Saved entries:

————

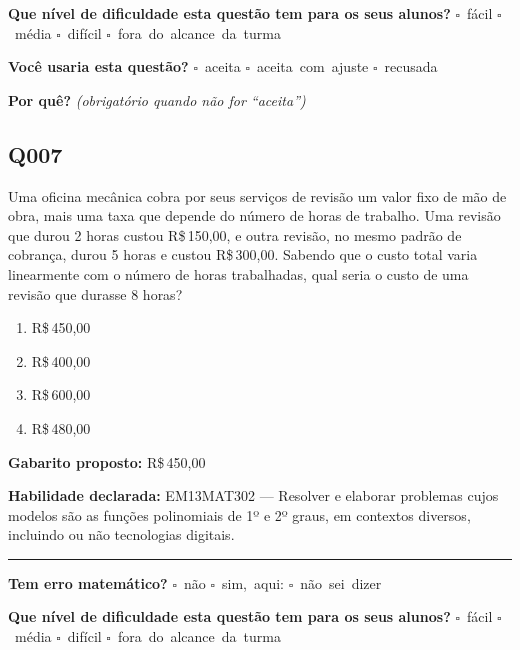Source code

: \documentclass[11pt,a4paper]{article}
\begin{document}
\textbf{Que nível de dificuldade esta questão tem para os seus alunos?}\quad
\mbox{$\square$~fácil} \quad \mbox{$\square$~média} \quad
\mbox{$\square$~difícil} \quad \mbox{$\square$~fora do alcance da turma}

\textbf{Você usaria esta questão?}\quad
\mbox{$\square$~aceita} \quad \mbox{$\square$~aceita com ajuste} \quad
\mbox{$\square$~recusada}

\textbf{Por quê?} \emph{(obrigatório quando não for ``aceita'')}

\underline{\hspace{\linewidth}}

\underline{\hspace{\linewidth}}
\vspace{0.6em}

\begin{samepage}
\subsection*{Q007}
Uma oficina mecânica cobra por seus serviços de revisão um valor fixo de mão de obra, mais uma taxa que depende do número de horas de trabalho. Uma revisão que durou 2 horas custou R\$\,150,00, e outra revisão, no mesmo padrão de cobrança, durou 5 horas e custou R\$\,300,00. Sabendo que o custo total varia linearmente com o número de horas trabalhadas, qual seria o custo de uma revisão que durasse 8 horas?
\begin{enumerate}[label=(\alph*),nosep,leftmargin=*]
\item R\$\,450,00
\item R\$\,400,00
\item R\$\,600,00
\item R\$\,480,00
\end{enumerate}

\textbf{Gabarito proposto:} R\$\,450,00

\textbf{Habilidade declarada:} EM13MAT302 --- Resolver e elaborar problemas cujos modelos são as funções polinomiais de 1º e 2º graus, em contextos diversos, incluindo ou não tecnologias digitais.
\end{samepage}

\noindent\rule{\linewidth}{0.4pt}
\textbf{Tem erro matemático?}\quad
\mbox{$\square$~não} \quad \mbox{$\square$~sim, aqui:} \underline{\hspace{5cm}}
\quad \mbox{$\square$~não sei dizer}

\textbf{Que nível de dificuldade esta questão tem para os seus alunos?}\quad
\mbox{$\square$~fácil} \quad \mbox{$\square$~média} \quad
\mbox{$\square$~difícil} \quad \mbox{$\square$~fora do alcance da turma}
\end{document}

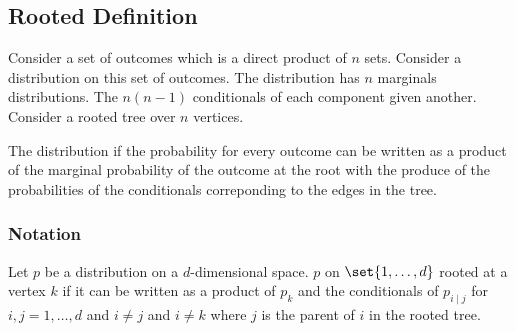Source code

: 
\sbasic



































\sstart
{}



\subsection{Rooted Definition}

Consider a set of outcomes which
is a direct product of $n$ sets.
Consider a distribution on this
set of outcomes.
The distribution has
$n$ marginals distributions.
The $n(n-1)$ conditionals
of each component given another.
Consider a rooted tree over $n$ vertices.

The distribution
if the probability for every outcome can
be written as a product
of the marginal probability of the outcome
at the root with the produce of the probabilities
of the conditionals correponding to the edges
in the tree.

\subsubsection{Notation}


Let $p$ be a distribution on
a $d$-dimensional space.
$p$
on $\set{1, \dots, d}$ rooted
at a vertex $k$ if it can be
written as a product of $p_k$
and the conditionals of $p_{i \mid j}$
for $i,j = 1, \dots, d$ and $i \neq j$
and $i \neq k$ where $j$ is the parent
of $i$ in the rooted tree.

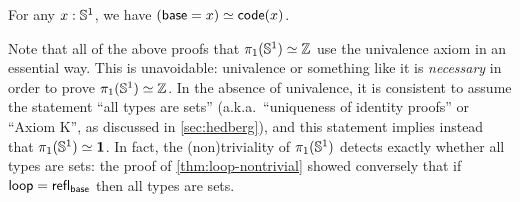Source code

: \documentclass[hott-all.tex]{subfiles}
\begin{document}
% 
% 
\begin{cor}
  For any $x:\mathbb{S}^1$, we have $(\mathsf{base}=x) \simeq \mathsf{code}(x)$.
\end{cor}
% 
% 
\begin{rmk}
  Note that all of the above proofs that $\pi_1(\mathbb{S}^1) \simeq \mathbb{Z}$ use the univalence axiom in an essential way.
  This is unavoidable: univalence or something like it is \emph{necessary} in order to prove $\pi_1(\mathbb{S}^1) \simeq \mathbb{Z}$.
  In the absence of univalence, it is consistent to assume the statement ``all types are sets'' (a.k.a.\ ``uniqueness of identity proofs'' or ``Axiom K'', as discussed in \cref{sec:hedberg}), and this statement implies instead that $\pi_1(\mathbb{S}^1) \simeq \mathbf{1}$.
  In fact, the (non)triviality of $\pi_1(\mathbb{S}^1)$ detects exactly whether all types are sets: the proof of \cref{thm:loop-nontrivial} showed conversely that if $\mathsf{loop}=\mathsf{refl}_{\mathsf{base}}$ then all types are sets.
\end{rmk}
% 
\end{document}

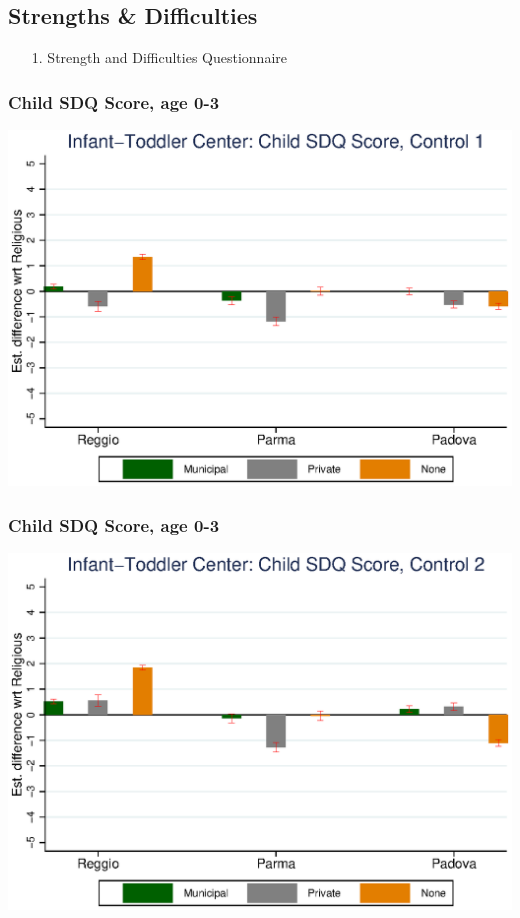 \documentclass{beamer}
\begin{document}
\subsection{Strengths \& Difficulties}
\begin{frame}
\begin{itemize}
	\centering
	\item[1.] Strength and Difficulties Questionnaire
\end{itemize}
\end{frame}
\begin{frame}\frametitle{Child SDQ Score, age 0-3}
\center
\includegraphics[scale=0.7]{../Output/graphs/CS_Asilo_Child_main.eps}
\end{frame}

\begin{frame}\frametitle{Child SDQ Score, age 0-3}
\center
\includegraphics[scale=0.7]{../Output/graphs/CS_Asilo_Child_inter.eps}
\end{frame}
\end{document}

————

• [WORK REQUIRED] Repeat only the stretch of data above that runs from the line with "The $n(n-1)$ conditionals" to the line with "Note that all". Keep both end lines; exclude pictures.

• [TASK OUTPUT]
The $n(n-1)$ conditionals
of each component given another.
Consider a rooted tree over $n$ vertices.

The distribution
if the probability for every outcome can
be written as a product
of the marginal probability of the outcome
at the root with the produce of the probabilities
of the conditionals correponding to the edges
in the tree.

\subsubsection{Notation}


Let $p$ be a distribution on
a $d$-dimensional space.
$p$
on $\set{1, \dots, d}$ rooted
at a vertex $k$ if it can be
written as a product of $p_k$
and the conditionals of $p_{i \mid j}$
for $i,j = 1, \dots, d$ and $i \neq j$
and $i \neq k$ where $j$ is the parent
of $i$ in the rooted tree.

Source code

: \documentclass[hott-all.tex]{subfiles}
\begin{document}
% 
% 
\begin{cor}
  For any $x:\mathbb{S}^1$, we have $(\mathsf{base}=x) \simeq \mathsf{code}(x)$.
\end{cor}
% 
% 
\begin{rmk}
  Note that all of the above proofs that $\pi_1(\mathbb{S}^1) \simeq \mathbb{Z}$ use the univalence axiom in an essential way.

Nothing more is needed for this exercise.